On the other hand, when someone texts you something that is genuinely funny and actually does get a physical response, the response that feels most appropriate is "LOL." Its usage is muddled by its rampant misuse.
If I'm meeting you for the first time and there's even a sliver of a chance that we will become close enough to communicate via text message, I want to know your primary definition of "LOL." I want to know if you're the kind of person who tosses it out with no regard for what that acronym can do to a person's ego. If we're texting and I say something somewhere in the area code of funny, are you going to throw me a "LOL" bone, or are you withholding your "LOL"s until I one day say something so goddamned hysterical that the only way to convey the level of nonstop hilarity you're in the midst of is by reducing the English language to base elements, hoping just three letters can encapsulate the euphoric laughter you're experiencing?
Or maybe you break it down into "LOL"s and "haha"s. Maybe "LOL" is generic and, as this trusty picture that's been floating on the Internet for years explains ...

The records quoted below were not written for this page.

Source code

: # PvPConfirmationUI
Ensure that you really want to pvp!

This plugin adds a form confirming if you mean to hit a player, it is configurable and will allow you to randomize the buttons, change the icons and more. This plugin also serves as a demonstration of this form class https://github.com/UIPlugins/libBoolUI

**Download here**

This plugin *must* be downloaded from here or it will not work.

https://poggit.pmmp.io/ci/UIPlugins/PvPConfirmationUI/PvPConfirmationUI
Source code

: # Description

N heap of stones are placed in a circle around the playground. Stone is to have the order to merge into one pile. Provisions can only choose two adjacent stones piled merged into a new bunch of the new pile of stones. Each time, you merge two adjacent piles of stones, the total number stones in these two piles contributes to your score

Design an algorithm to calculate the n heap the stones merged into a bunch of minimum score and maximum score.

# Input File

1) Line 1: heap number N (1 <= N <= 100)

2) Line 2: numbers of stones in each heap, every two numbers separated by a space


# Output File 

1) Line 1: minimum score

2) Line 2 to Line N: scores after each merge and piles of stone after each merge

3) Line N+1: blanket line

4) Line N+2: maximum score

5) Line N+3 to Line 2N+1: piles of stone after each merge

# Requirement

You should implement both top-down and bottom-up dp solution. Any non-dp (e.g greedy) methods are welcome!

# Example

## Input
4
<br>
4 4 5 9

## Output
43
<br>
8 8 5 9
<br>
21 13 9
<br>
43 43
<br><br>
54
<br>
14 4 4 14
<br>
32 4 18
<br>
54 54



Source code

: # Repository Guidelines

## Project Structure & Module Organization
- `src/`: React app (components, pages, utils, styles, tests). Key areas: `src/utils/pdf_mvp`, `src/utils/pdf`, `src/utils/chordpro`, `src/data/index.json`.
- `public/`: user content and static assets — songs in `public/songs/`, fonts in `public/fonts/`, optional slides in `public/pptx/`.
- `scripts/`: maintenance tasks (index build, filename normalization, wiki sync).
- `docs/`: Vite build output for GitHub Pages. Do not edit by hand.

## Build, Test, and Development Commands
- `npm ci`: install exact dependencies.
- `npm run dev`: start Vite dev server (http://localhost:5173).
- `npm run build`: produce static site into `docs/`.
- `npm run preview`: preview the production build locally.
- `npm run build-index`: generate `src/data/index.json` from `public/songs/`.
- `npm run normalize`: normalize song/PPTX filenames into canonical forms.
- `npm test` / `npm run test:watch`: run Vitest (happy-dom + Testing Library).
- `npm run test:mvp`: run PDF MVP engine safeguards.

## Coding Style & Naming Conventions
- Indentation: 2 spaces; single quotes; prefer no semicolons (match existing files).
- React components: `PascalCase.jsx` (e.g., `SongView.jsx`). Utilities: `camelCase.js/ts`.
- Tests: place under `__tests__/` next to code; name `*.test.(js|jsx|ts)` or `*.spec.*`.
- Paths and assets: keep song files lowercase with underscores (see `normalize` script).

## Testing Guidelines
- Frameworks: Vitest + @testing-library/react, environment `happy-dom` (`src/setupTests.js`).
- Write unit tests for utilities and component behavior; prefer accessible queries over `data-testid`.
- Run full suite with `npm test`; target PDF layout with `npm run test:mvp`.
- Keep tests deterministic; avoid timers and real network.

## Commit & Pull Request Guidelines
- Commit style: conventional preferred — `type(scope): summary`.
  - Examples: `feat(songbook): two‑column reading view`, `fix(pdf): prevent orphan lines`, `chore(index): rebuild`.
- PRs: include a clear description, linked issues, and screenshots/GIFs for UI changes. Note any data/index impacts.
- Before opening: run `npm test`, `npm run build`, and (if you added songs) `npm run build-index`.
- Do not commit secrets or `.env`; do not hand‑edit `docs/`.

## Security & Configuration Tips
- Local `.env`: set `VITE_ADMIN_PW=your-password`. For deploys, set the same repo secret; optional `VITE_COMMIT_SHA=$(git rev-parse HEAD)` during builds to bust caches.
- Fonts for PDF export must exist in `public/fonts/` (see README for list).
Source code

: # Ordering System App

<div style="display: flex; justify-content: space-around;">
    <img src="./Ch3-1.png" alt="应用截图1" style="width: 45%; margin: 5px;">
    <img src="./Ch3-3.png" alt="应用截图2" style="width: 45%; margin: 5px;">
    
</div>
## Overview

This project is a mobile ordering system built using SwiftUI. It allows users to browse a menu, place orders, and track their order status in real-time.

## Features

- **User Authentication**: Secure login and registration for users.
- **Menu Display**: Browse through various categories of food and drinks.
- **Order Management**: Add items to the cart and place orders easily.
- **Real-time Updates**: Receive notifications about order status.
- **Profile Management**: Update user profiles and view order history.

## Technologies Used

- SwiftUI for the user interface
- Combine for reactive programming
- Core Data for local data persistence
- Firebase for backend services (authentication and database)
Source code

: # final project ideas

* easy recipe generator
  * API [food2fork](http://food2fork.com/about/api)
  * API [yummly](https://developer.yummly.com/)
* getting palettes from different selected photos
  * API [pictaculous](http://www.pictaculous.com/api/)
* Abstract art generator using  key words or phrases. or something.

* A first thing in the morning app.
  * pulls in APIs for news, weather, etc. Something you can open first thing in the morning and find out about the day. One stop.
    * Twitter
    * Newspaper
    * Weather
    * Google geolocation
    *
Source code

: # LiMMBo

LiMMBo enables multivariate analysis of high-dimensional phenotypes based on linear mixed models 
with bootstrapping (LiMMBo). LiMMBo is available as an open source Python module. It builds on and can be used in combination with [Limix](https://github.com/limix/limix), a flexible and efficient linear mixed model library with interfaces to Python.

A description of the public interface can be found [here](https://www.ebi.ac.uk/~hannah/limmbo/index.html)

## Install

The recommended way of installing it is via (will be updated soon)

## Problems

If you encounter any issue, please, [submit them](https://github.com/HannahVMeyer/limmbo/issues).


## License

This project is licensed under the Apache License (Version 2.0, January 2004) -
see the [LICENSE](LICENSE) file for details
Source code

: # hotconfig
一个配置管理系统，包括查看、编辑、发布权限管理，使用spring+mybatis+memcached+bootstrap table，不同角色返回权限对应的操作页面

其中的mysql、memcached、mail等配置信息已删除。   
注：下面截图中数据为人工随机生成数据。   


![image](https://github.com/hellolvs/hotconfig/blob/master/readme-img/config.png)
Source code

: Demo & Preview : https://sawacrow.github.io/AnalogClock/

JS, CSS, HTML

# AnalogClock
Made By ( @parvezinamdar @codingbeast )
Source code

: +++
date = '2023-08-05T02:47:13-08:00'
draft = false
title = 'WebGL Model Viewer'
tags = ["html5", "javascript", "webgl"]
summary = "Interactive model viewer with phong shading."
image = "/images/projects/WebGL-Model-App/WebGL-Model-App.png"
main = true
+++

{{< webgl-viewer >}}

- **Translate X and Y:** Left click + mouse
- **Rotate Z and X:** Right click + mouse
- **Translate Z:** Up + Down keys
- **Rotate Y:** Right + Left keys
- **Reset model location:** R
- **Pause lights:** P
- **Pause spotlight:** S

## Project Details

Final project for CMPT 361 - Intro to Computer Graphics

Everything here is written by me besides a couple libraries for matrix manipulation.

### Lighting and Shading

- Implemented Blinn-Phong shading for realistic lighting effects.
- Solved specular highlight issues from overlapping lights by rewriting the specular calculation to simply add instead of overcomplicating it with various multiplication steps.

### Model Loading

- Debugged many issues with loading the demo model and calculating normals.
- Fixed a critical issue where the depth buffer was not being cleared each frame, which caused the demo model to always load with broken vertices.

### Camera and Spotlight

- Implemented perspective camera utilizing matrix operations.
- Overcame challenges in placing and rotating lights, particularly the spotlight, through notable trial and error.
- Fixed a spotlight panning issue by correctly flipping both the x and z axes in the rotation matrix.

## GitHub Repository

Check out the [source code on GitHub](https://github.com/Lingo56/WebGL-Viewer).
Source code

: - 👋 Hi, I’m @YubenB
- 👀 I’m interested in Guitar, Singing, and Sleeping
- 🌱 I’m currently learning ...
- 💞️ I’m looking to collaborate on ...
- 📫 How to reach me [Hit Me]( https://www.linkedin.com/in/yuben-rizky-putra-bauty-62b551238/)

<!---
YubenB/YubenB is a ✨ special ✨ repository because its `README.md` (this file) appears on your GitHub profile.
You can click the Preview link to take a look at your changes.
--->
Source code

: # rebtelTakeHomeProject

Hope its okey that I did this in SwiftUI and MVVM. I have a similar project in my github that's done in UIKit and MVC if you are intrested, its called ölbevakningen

... "haha"s are the true text-based signifier that actual laughter is going on on the other end of the phone, depending on how many "ha"s were included. Or maybe vice versa. Whatever. I want to know if you're actually laughing or if you're giving me the text equivalent of pity applause. It'll help me better understand your sense of humor. If I know what brings a genuine laugh out of you, I'll be more inclined to steer my sense of humor in that direction. If we're both working with the same definitions, we'll better understand each other, and you won't have to text me a pity "LOL" when I make a distasteful prison-rape joke that you're not too crazy about because you confused my brain by "LOL"ing my first 12 prison-rape jokes.